IronFleet: Proving Practical Distributed Systems Correct

IronFleet: Proving Practical Distributed Systems Correct – Hawblitzel et al. (Microsoft Research) 2015

Every so often a paper comes along that makes you re-evaluate your world view. I happily would have told you that full formal verification of non-trivial systems (especially distributed systems) in a practical manner (i.e. something you could consider using for real projects) was a long way off. Turns out it’s a lot closer than I thought….

This paper presents IronFleet, the first methodology for automated machine-checked verification of the safety and liveness of non-trivial distributed system implementations.
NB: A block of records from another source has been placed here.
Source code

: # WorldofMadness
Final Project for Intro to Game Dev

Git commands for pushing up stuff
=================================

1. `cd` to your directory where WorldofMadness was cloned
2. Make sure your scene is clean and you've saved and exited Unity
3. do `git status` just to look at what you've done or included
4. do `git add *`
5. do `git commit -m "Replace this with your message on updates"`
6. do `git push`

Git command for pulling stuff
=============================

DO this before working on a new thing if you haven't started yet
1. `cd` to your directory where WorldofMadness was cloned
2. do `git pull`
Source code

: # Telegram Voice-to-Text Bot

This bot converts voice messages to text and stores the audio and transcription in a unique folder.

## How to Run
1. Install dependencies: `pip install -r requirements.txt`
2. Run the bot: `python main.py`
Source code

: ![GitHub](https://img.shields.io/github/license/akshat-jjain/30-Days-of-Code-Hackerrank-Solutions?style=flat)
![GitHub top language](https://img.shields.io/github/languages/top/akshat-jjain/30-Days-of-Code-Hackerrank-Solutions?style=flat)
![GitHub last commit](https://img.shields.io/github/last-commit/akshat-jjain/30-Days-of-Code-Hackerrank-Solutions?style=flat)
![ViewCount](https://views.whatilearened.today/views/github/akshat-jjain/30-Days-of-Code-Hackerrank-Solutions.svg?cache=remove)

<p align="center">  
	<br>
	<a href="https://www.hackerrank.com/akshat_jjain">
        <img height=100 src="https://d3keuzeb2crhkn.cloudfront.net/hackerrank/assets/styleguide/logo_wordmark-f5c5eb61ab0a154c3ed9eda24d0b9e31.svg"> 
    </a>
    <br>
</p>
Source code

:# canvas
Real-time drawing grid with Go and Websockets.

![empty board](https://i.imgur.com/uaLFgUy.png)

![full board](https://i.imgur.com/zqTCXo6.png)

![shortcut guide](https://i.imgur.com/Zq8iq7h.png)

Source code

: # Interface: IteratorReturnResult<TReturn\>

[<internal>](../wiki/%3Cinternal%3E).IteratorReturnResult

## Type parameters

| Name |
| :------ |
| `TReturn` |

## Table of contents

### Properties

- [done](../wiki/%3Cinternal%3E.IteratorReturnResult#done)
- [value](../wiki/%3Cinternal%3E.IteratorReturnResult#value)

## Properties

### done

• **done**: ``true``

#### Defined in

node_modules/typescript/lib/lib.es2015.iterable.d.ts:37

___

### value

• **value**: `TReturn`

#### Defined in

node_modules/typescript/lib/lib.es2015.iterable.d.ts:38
The IronFleet methodology is practical: it supports complex, feature-rich implementations with reasonable performance and a tolerable proof burden.

The authors both developed the methodology, and built two distributed systems – a replicated state machine library and a key value store – in a total of 3.7 person-years. (It would be nice to see that broken down, i.e, given the methodology, how long did it actually take per-system?) The complex distributed system implementations worked first time!

In exchange for this effort, IronFleet produces a provably correct implementation with desirable liveness properties. Indeed, except for unverified components like our C# client, both IronRSL (including replication, view changes, log truncation, batching, etc.) as well as IronKV (including delegation and reliable delivery) worked the first time we ran them.

That’s impressive because distributed systems are notoriously hard to get right….

Distributed systems are notoriously hard to get right. Protocol designers struggle to reason about concurrent execution on multiple machines, which leads to subtle errors. Engineers implementing such protocols face the same subtleties and, worse, must improvise to fill in gaps between abstract protocol descriptions and practical constraints, e.g., that real logs cannot grow without bound. Thorough testing is considered best practice, but its efficacy is limited by distributed systems’ combinatorially large state spaces.

It’s interesting to juxtapose the approach in this paper with Colin Scott’s recently published blog post on Fuzzing Raft for fun and publication, in which he tests a Raft implementation and finds numerous correctness bugs. Raft is of course designed for ease of understandability and implementation, and has been widely studied…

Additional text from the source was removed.